On pose sa situation.
On raconte un peu.
On voit si ça convient.

Mais les séances qui suivent ?
La troisième, la dixième, la vingtième — comment ça se passe ?

Qu'est-ce qu'on fait, concrètement, pendant 60 minutes avec un thérapeute ?

Pourquoi on repart parfois sans réponse, et pourquoi c'est souvent utile ?
Comment le travail se construit dans le temps ?

C'est à ces questions que cet article tente de répondre.
illustration d'un ressenti, d'un mal être intérieur, un poids constant

Ce qui se passe concrètement

Une séance n'est pas un monologue. Ni un interrogatoire.
C'est une conversation que j'espère vivante, parfois inattendue, qui va là où elle doit aller.

Concrètement, selon les séances et les moments, on peut :

Parler de ce qui vient de se passer.
Une situation de la semaine.
Une réaction qu'on n'a pas comprise.
Quelque chose qui a remué.
On l'explore ensemble, pour comprendre ce qu'elle dit de vous, ce qu'elle active, d'où elle vient.

Observer ce qui se passe dans le corps.
La thérapie intégrative ne sépare pas la parole du corps.
Une tension dans la poitrine, une respiration qui se bloque, quelque chose qui se détend.
Ces signaux sont des informations, souvent plus précises que les mots.
Apprendre à les écouter fait partie du travail.

Revenir à des moments plus anciens.
Parce que ce qui se rejoue aujourd'hui a souvent une histoire. Un schéma qui vient de loin, une façon de se protéger qui s'est construite tôt.
Faire ce lien change quelque chose, en le comprenant davantage.

Mettre des mots sur ce qui était flou.
Parfois, une séance c'est ça : arriver avec quelque chose de confus, d'informe, et repartir avec une vision plus claire. Qui capture quelque chose de vrai.
Cela change le rapport à ce qu'on vit.

Tester quelque chose de différent.
Une façon de répondre à quelqu'un. Une limite qu'on n'a jamais osé poser. Une façon de se parler à soi-même. Pas une prescription — une exploration, faite à votre rythme, dans l'espace sécurisé de la séance.

Pourquoi on ne repart pas toujours avec des réponses

C'est l'une des choses qui surprend le plus, au début.

On arrive avec une question. On repart avec… d'autres questions.
Ou avec quelque chose d'informe, qui ne ressemble pas à une réponse.

Ce n'est pas un échec de la séance.
La thérapie n'est pas un lieu de prescriptions.
Ce n'est pas le rôle du thérapeute de dire ce que vous devriez faire, penser, ressentir.

Parce que ce qui change durablement ne vient pas d'une réponse qu'on vous donne, ça vient de quelque chose que vous trouvez vous-même, à votre rythme, dans un espace qui le rend possible.
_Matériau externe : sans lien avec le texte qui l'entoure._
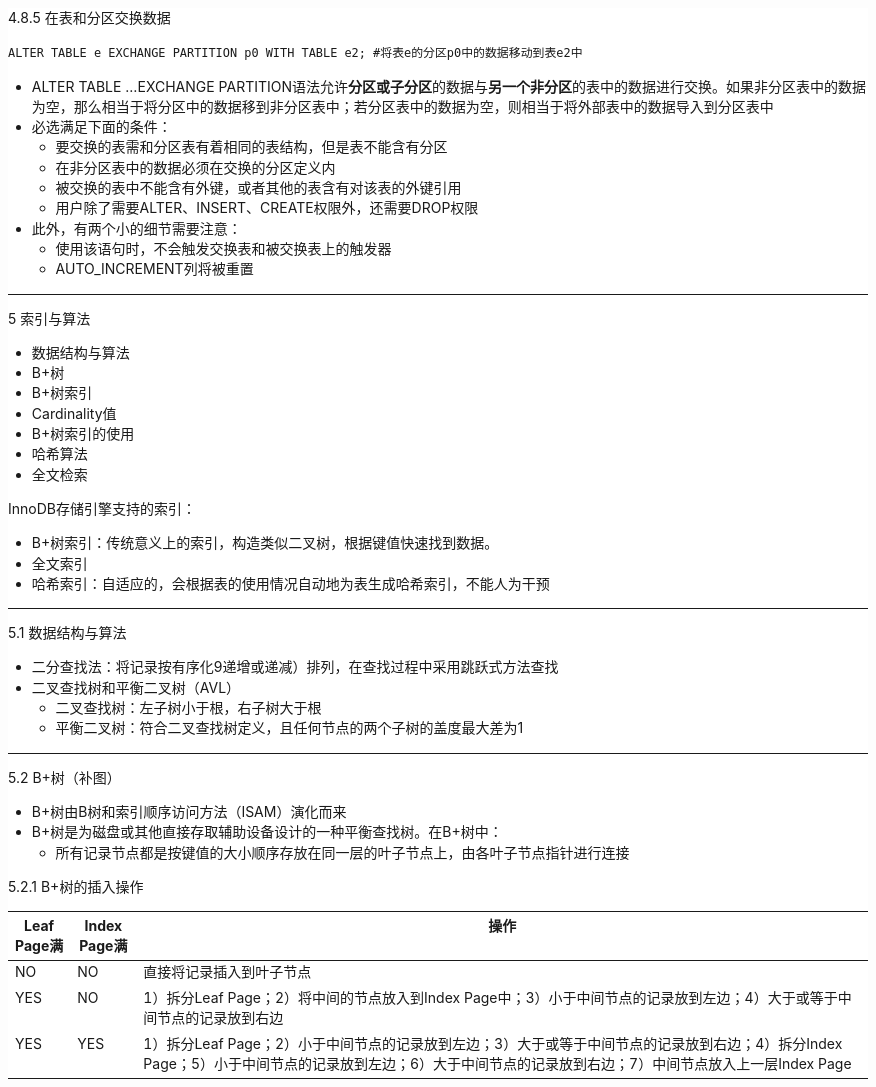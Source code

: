 
4.8.5 在表和分区交换数据

```mysql
ALTER TABLE e EXCHANGE PARTITION p0 WITH TABLE e2; #将表e的分区p0中的数据移动到表e2中
```

* ALTER TABLE …EXCHANGE PARTITION语法允许**分区或子分区**的数据与**另一个非分区**的表中的数据进行交换。如果非分区表中的数据为空，那么相当于将分区中的数据移到非分区表中；若分区表中的数据为空，则相当于将外部表中的数据导入到分区表中
* 必选满足下面的条件：
  * 要交换的表需和分区表有着相同的表结构，但是表不能含有分区
  * 在非分区表中的数据必须在交换的分区定义内
  * 被交换的表中不能含有外键，或者其他的表含有对该表的外键引用
  * 用户除了需要ALTER、INSERT、CREATE权限外，还需要DROP权限
* 此外，有两个小的细节需要注意：
  * 使用该语句时，不会触发交换表和被交换表上的触发器
  * AUTO_INCREMENT列将被重置

---

5 索引与算法

* 数据结构与算法
* B+树
* B+树索引
* Cardinality值
* B+树索引的使用
* 哈希算法
* 全文检索

InnoDB存储引擎支持的索引：

* B+树索引：传统意义上的索引，构造类似二叉树，根据键值快速找到数据。
* 全文索引
* 哈希索引：自适应的，会根据表的使用情况自动地为表生成哈希索引，不能人为干预

---

5.1 数据结构与算法

* 二分查找法：将记录按有序化9递增或递减）排列，在查找过程中采用跳跃式方法查找
* 二叉查找树和平衡二叉树（AVL）
  * 二叉查找树：左子树小于根，右子树大于根
  * 平衡二叉树：符合二叉查找树定义，且任何节点的两个子树的盖度最大差为1

---

5.2 B+树（补图）

* B+树由B树和索引顺序访问方法（ISAM）演化而来
* B+树是为磁盘或其他直接存取辅助设备设计的一种平衡查找树。在B+树中：
  * 所有记录节点都是按键值的大小顺序存放在同一层的叶子节点上，由各叶子节点指针进行连接

5.2.1 B+树的插入操作

| Leaf Page满 | Index Page满 | 操作                                       |
| ---------- | ----------- | ---------------------------------------- |
| NO         | NO          | 直接将记录插入到叶子节点                             |
| YES        | NO          | 1）拆分Leaf Page；2）将中间的节点放入到Index Page中；3）小于中间节点的记录放到左边；4）大于或等于中间节点的记录放到右边 |
| YES        | YES         | 1）拆分Leaf Page；2）小于中间节点的记录放到左边；3）大于或等于中间节点的记录放到右边；4）拆分Index Page；5）小于中间节点的记录放到左边；6）大于中间节点的记录放到右边；7）中间节点放入上一层Index Page |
Parfois, une séance qui "ne s'est rien passé" est celle où quelque chose de profond a commencé à se poser.
Sans qu'on le sache encore.

Comment ça se construit dans le temps

Les premières séances servent souvent à plusieurs choses à la fois : comprendre ce qui vous amène, sentir si le cadre convient, commencer à poser ce qui était jusque-là sans espace.

Puis quelque chose commence à se tisser.
Des fils apparaissent, entre des situations différentes, entre le présent et le passé, entre des émotions et des comportements.
Ces fils, on les voit d'abord vaguement. Puis de plus en plus clairement.

Ce travail n'est pas linéaire.
Il y a des séances qui ouvrent beaucoup, et des périodes plus calmes.

Des moments de découragement, où on a l'impression de tourner en rond.
Et des déplacements qui arrivent sans prévenir, en séance ou entre les séances, dans le quotidien.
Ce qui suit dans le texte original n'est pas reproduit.